§ **Excerpted data**
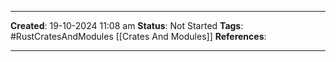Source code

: _____
**Created**: 19-10-2024 11:08 am
**Status**: Not Started
**Tags**: #RustCratesAndModules [[Crates And Modules]]
**References**: 
______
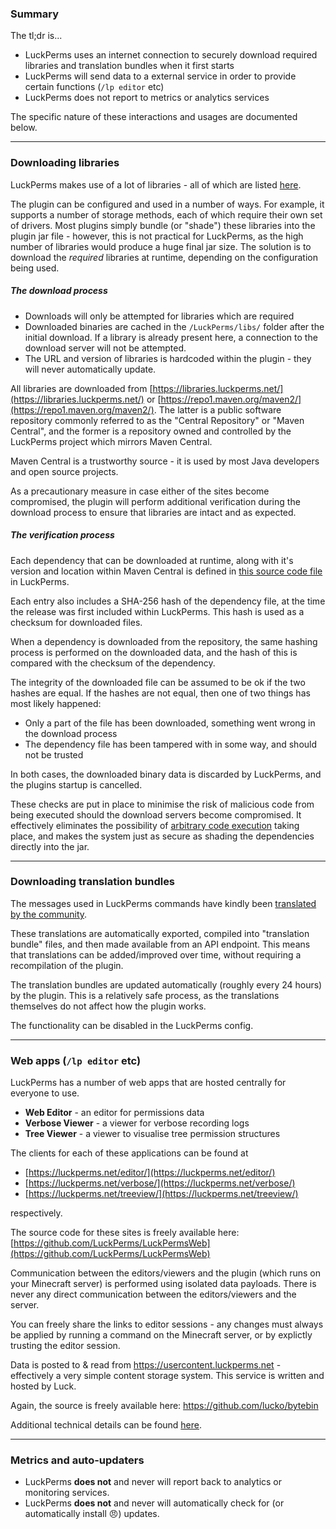### Summary
The tl;dr is...

* LuckPerms uses an internet connection to securely download required libraries and translation bundles when it first starts
* LuckPerms will send data to a external service in order to provide certain functions (`/lp editor` etc)
* LuckPerms does not report to metrics or analytics services

The specific nature of these interactions and usages are documented below.

___

### Downloading libraries

LuckPerms makes use of a lot of libraries - all of which are listed [here](Credits#open-source).

The plugin can be configured and used in a number of ways. For example, it supports a number of storage methods, each of which require their own set of drivers. Most plugins simply bundle (or "shade") these libraries into the plugin jar file - however, this is not practical for LuckPerms, as the high number of libraries would produce a huge final jar size. The solution is to download the *required* libraries at runtime, depending on the configuration being used.

##### The download process

* Downloads will only be attempted for libraries which are required
* Downloaded binaries are cached in the `/LuckPerms/libs/` folder after the initial download. If a library is already present here, a connection to the download server will not be attempted.
* The URL and version of libraries is hardcoded within the plugin - they will never automatically update.

All libraries are downloaded from [https://libraries.luckperms.net/](https://libraries.luckperms.net/) or [https://repo1.maven.org/maven2/](https://repo1.maven.org/maven2/).
The latter is a public software repository commonly referred to as the "Central Repository" or "Maven Central", and the former is a repository owned and controlled by the LuckPerms project which mirrors Maven Central.

Maven Central is a trustworthy source - it is used by most Java developers and open source projects.

As a precautionary measure in case either of the sites become compromised, the plugin will perform additional verification during the download process to ensure that libraries are intact and as expected. 

##### The verification process

Each dependency that can be downloaded at runtime, along with it's version and location within Maven Central is defined in [this source code file](https://github.com/LuckPerms/LuckPerms/blob/master/common/src/main/java/me/lucko/luckperms/common/dependencies/Dependency.java) in LuckPerms.

Each entry also includes a SHA-256 hash of the dependency file, at the time the release was first included within LuckPerms. This hash is used as a checksum for downloaded files.

When a dependency is downloaded from the repository, the same hashing process is performed on the downloaded data, and the hash of this is compared with the checksum of the dependency.

The integrity of the downloaded file can be assumed to be ok if the two hashes are equal. If the hashes are not equal, then one of two things has most likely happened:

* Only a part of the file has been downloaded, something went wrong in the download process
* The dependency file has been tampered with in some way, and should not be trusted

In both cases, the downloaded binary data is discarded by LuckPerms, and the plugins startup is cancelled.

These checks are put in place to minimise the risk of malicious code from being executed should the download servers become compromised. It effectively eliminates the possibility of [arbitrary code execution](https://en.wikipedia.org/wiki/Arbitrary_code_execution) taking place, and makes the system just as secure as shading the dependencies directly into the jar.

___

### Downloading translation bundles

The messages used in LuckPerms commands have kindly been [translated by the community](Locale-and-Translations).

These translations are automatically exported, compiled into "translation bundle" files, and then made available from an API endpoint. This means that translations can be added/improved over time, without requiring a recompilation of the plugin.

The translation bundles are updated automatically (roughly every 24 hours) by the plugin. This is a relatively safe process, as the translations themselves do not affect how the plugin works.

The functionality can be disabled in the LuckPerms config.

___

### Web apps (`/lp editor` etc)

LuckPerms has a number of web apps that are hosted centrally for everyone to use.

* **Web Editor** - an editor for permissions data
* **Verbose Viewer** - a viewer for verbose recording logs
* **Tree Viewer** - a viewer to visualise tree permission structures



The clients for each of these applications can be found at

* [https://luckperms.net/editor/](https://luckperms.net/editor/)
* [https://luckperms.net/verbose/](https://luckperms.net/verbose/)
* [https://luckperms.net/treeview/](https://luckperms.net/treeview/)

respectively. 

The source code for these sites is freely available here: [https://github.com/LuckPerms/LuckPermsWeb](https://github.com/LuckPerms/LuckPermsWeb)

Communication between the editors/viewers and the plugin (which runs on your Minecraft server) is performed using isolated data payloads. There is never any direct communication between the editors/viewers and the server.

You can freely share the links to editor sessions - any changes must always be applied by running a command on the Minecraft server, or by explictly trusting the editor session.

Data is posted to & read from https://usercontent.luckperms.net - effectively a very simple content storage system. This service is written and hosted by Luck.

Again, the source is freely available here: https://github.com/lucko/bytebin

Additional technical details can be found [here](Web-Editor-Technical-Details).

___

### Metrics and auto-updaters

* LuckPerms **does not** and never will report back to analytics or monitoring services.
* LuckPerms **does not** and never will automatically check for (or automatically install 😠) updates. 
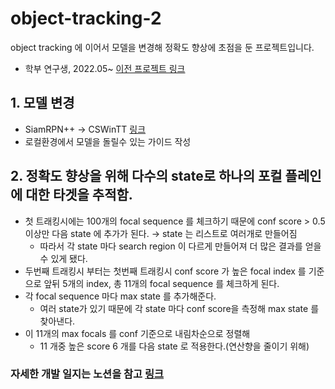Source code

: # object-tracking-2
object tracking 에 이어서 모델을 변경해 정확도 향상에 초점을 둔 프로젝트입니다.

- 학부 연구생, 2022.05~ 
[이전 프로젝트 링크](https://github.com/jjuun0/object-tracking)

## 1. 모델 변경
- SiamRPN++ → CSWinTT [링크](https://github.com/SkyeSong38/CSWinTT)
- 로컬환경에서 모델을 돌릴수 있는 가이드 작성

## 2. 정확도 향상을 위해 다수의 state로 하나의 포컬 플레인에 대한 타겟을 추적함.
- 첫 트래킹시에는 100개의 focal sequence 를 체크하기 때문에 conf score > 0.5 이상만 다음 state 에 추가가 된다. → state 는 리스트로 여러개로 만들어짐
    - 따라서 각 state 마다 search region 이 다르게 만들어져 더 많은 결과를 얻을 수 있게 됐다.
- 두번째 트래킹시 부터는 첫번째 트래킹시 conf score 가 높은 focal index 를 기준으로 앞뒤 5개의 index, 총 11개의 focal sequence 를 체크하게 된다.
- 각 focal sequence 마다 max state 를 추가해준다.
    - 여러 state가 있기 때문에 각 state 마다 conf score을 측정해 max state 를 찾아낸다.
- 이 11개의 max focals 를 conf 기준으로 내림차순으로 정렬해
    - 11 개중 높은 score 6 개를 다음 state 로 적용한다.(연산향을 줄이기 위해)
    
### 자세한 개발 일지는 노션을 참고 [링크](https://fortune-scraper-694.notion.site/Plenoptic-Video-2-882cd7faa9c24221838f2d6990a327f3)


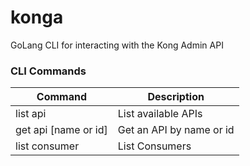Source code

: # konga
GoLang CLI for interacting with the Kong Admin API

### CLI Commands
Command                 | Description
------------------------|----------------------------
list api                | List available APIs
get api [name or id]    | Get an API by name or id
list consumer           | List Consumers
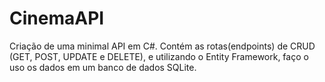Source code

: # CinemaAPI

Criação de uma minimal API em C#. Contém as rotas(endpoints) de CRUD (GET, POST, UPDATE e DELETE), e utilizando o Entity Framework, faço o uso os dados em um banco de dados SQLite.
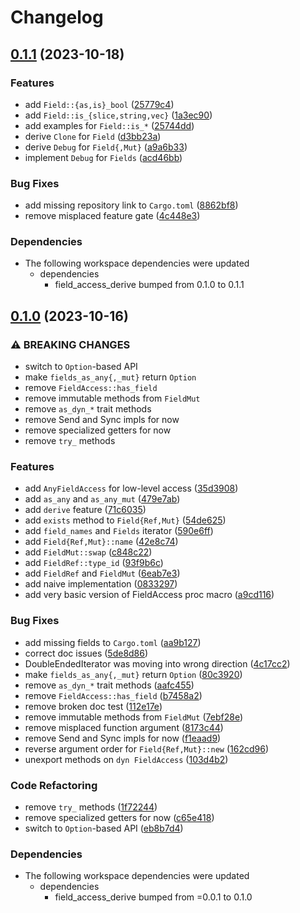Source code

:# Changelog

## [0.1.1](https://github.com/martinohmann/field_access/compare/field_access-v0.1.0...field_access-v0.1.1) (2023-10-18)


### Features

* add `Field::{as,is}_bool` ([25779c4](https://github.com/martinohmann/field_access/commit/25779c48db18705eb11048df8595eb21e6ce80fd))
* add `Field::is_{slice,string,vec}` ([1a3ec90](https://github.com/martinohmann/field_access/commit/1a3ec9038b12ec87fe7293c1b3a870817d9a2e8a))
* add examples for `Field::is_*` ([25744dd](https://github.com/martinohmann/field_access/commit/25744dd0f8740d95886f5c95b423005013c9e5e0))
* derive `Clone` for `Field` ([d3bb23a](https://github.com/martinohmann/field_access/commit/d3bb23a21eb0b4233cf36c5bfc275796189aceed))
* derive `Debug` for `Field{,Mut}` ([a9a6b33](https://github.com/martinohmann/field_access/commit/a9a6b33b7cfc2a15dbbf97fdf5e267a27fee6414))
* implement `Debug` for `Fields` ([acd46bb](https://github.com/martinohmann/field_access/commit/acd46bbdab62e97454e8436db26d53287e946e84))


### Bug Fixes

* add missing repository link to `Cargo.toml` ([8862bf8](https://github.com/martinohmann/field_access/commit/8862bf8a890179a10605ee2e8aac36294322895e))
* remove misplaced feature gate ([4c448e3](https://github.com/martinohmann/field_access/commit/4c448e3c82b8663d149c6292dc592f560ee0a1b7))


### Dependencies

* The following workspace dependencies were updated
  * dependencies
    * field_access_derive bumped from 0.1.0 to 0.1.1

## [0.1.0](https://github.com/martinohmann/field_access/compare/field_access-v0.0.1...field_access-v0.1.0) (2023-10-16)


### ⚠ BREAKING CHANGES

* switch to `Option`-based API
* make `fields_as_any{,_mut}` return `Option`
* remove `FieldAccess::has_field`
* remove immutable methods from `FieldMut`
* remove `as_dyn_*` trait methods
* remove Send and Sync impls for now
* remove specialized getters for now
* remove `try_` methods

### Features

* add `AnyFieldAccess` for low-level access ([35d3908](https://github.com/martinohmann/field_access/commit/35d3908e75f7f633b99764daa867db1397d220d3))
* add `as_any` and `as_any_mut` ([479e7ab](https://github.com/martinohmann/field_access/commit/479e7abbd619c932f746447f38d0f22d86e3e025))
* add `derive` feature ([71c6035](https://github.com/martinohmann/field_access/commit/71c60351e062006ec68d69454a56ce722ca0a3ac))
* add `exists` method to `Field{Ref,Mut}` ([54de625](https://github.com/martinohmann/field_access/commit/54de625a061728f2e4fda3eea9126b16c63bf638))
* add `field_names` and `Fields` iterator ([590e6ff](https://github.com/martinohmann/field_access/commit/590e6ff7805fe198a5949e59fe5bb1d7b737d01e))
* add `Field{Ref,Mut}::name` ([42e8c74](https://github.com/martinohmann/field_access/commit/42e8c74342b95883dd1e7c94aedd7c0c3cd6a31b))
* add `FieldMut::swap` ([c848c22](https://github.com/martinohmann/field_access/commit/c848c22904a6c67acace9a21a3a9b2ddf64e577c))
* add `FieldRef::type_id` ([93f9b6c](https://github.com/martinohmann/field_access/commit/93f9b6c88e0a6d6c33bdc8c9c2c57c6476228965))
* add `FieldRef` and `FieldMut` ([6eab7e3](https://github.com/martinohmann/field_access/commit/6eab7e379c439f02fd9ec40064472782c9371cc6))
* add naive implementation ([0833297](https://github.com/martinohmann/field_access/commit/08332974d2d69909ac10092cc8b16ede8cda6002))
* add very basic version of FieldAccess proc macro ([a9cd116](https://github.com/martinohmann/field_access/commit/a9cd116e31832786c952b562abb565707069176d))


### Bug Fixes

* add missing fields to `Cargo.toml` ([aa9b127](https://github.com/martinohmann/field_access/commit/aa9b1271fae580e42ac49d29260289af1f5b7b72))
* correct doc issues ([5de8d86](https://github.com/martinohmann/field_access/commit/5de8d86ddad064cfb9bcac9bf1ad069750dc15ab))
* DoubleEndedIterator was moving into wrong direction ([4c17cc2](https://github.com/martinohmann/field_access/commit/4c17cc2b273298c76d4e453d153f7b0994b575f7))
* make `fields_as_any{,_mut}` return `Option` ([80c3920](https://github.com/martinohmann/field_access/commit/80c3920d7e8b2df7db191e6df16af30528395f42))
* remove `as_dyn_*` trait methods ([aafc455](https://github.com/martinohmann/field_access/commit/aafc455c4d8d9e6624593047480454505ce5fcb8))
* remove `FieldAccess::has_field` ([b7458a2](https://github.com/martinohmann/field_access/commit/b7458a2a1bee342307ef1a46efad886c76cc2668))
* remove broken doc test ([112e17e](https://github.com/martinohmann/field_access/commit/112e17e5b34eb9ac114ec5353bc0a66f12c02e99))
* remove immutable methods from `FieldMut` ([7ebf28e](https://github.com/martinohmann/field_access/commit/7ebf28eba3cbf2f8c8e3300280fbe71174dde779))
* remove misplaced function argument ([8173c44](https://github.com/martinohmann/field_access/commit/8173c44dd1a466a562891dc922fa4ffe35d5cc97))
* remove Send and Sync impls for now ([f1eaad9](https://github.com/martinohmann/field_access/commit/f1eaad92c54ddf66f5e709a671dd0e0bf0578e8e))
* reverse argument order for `Field{Ref,Mut}::new` ([162cd96](https://github.com/martinohmann/field_access/commit/162cd96de2c7c35ab3cd9aa0ece5912d4b8da835))
* unexport methods on `dyn FieldAccess` ([103d4b2](https://github.com/martinohmann/field_access/commit/103d4b23e95885cbab41b251e1a71c07f70c99aa))


### Code Refactoring

* remove `try_` methods ([1f72244](https://github.com/martinohmann/field_access/commit/1f7224432d38f2c06fe9472610ea2fe4d92f061d))
* remove specialized getters for now ([c65e418](https://github.com/martinohmann/field_access/commit/c65e4185cf7378000ef56fbb2b99b4a25fcce41f))
* switch to `Option`-based API ([eb8b7d4](https://github.com/martinohmann/field_access/commit/eb8b7d4e8ca50fe25757ba2db19518d2abf44dcb))


### Dependencies

* The following workspace dependencies were updated
  * dependencies
    * field_access_derive bumped from =0.0.1 to 0.1.0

§ **The problem**
Beginning with the first entry above, reproduce every line verbatim until the line with "never automatically update.", which is included too; omit pictures.

§ **Task output**
Source code

: _____
**Created**: 19-10-2024 11:08 am
**Status**: Not Started
**Tags**: #RustCratesAndModules [[Crates And Modules]]
**References**: 
______
### Summary
The tl;dr is...

* LuckPerms uses an internet connection to securely download required libraries and translation bundles when it first starts
* LuckPerms will send data to a external service in order to provide certain functions (`/lp editor` etc)
* LuckPerms does not report to metrics or analytics services

The specific nature of these interactions and usages are documented below.

___

### Downloading libraries

LuckPerms makes use of a lot of libraries - all of which are listed [here](Credits#open-source).

The plugin can be configured and used in a number of ways. For example, it supports a number of storage methods, each of which require their own set of drivers. Most plugins simply bundle (or "shade") these libraries into the plugin jar file - however, this is not practical for LuckPerms, as the high number of libraries would produce a huge final jar size. The solution is to download the *required* libraries at runtime, depending on the configuration being used.

##### The download process

* Downloads will only be attempted for libraries which are required
* Downloaded binaries are cached in the `/LuckPerms/libs/` folder after the initial download. If a library is already present here, a connection to the download server will not be attempted.
* The URL and version of libraries is hardcoded within the plugin - they will never automatically update.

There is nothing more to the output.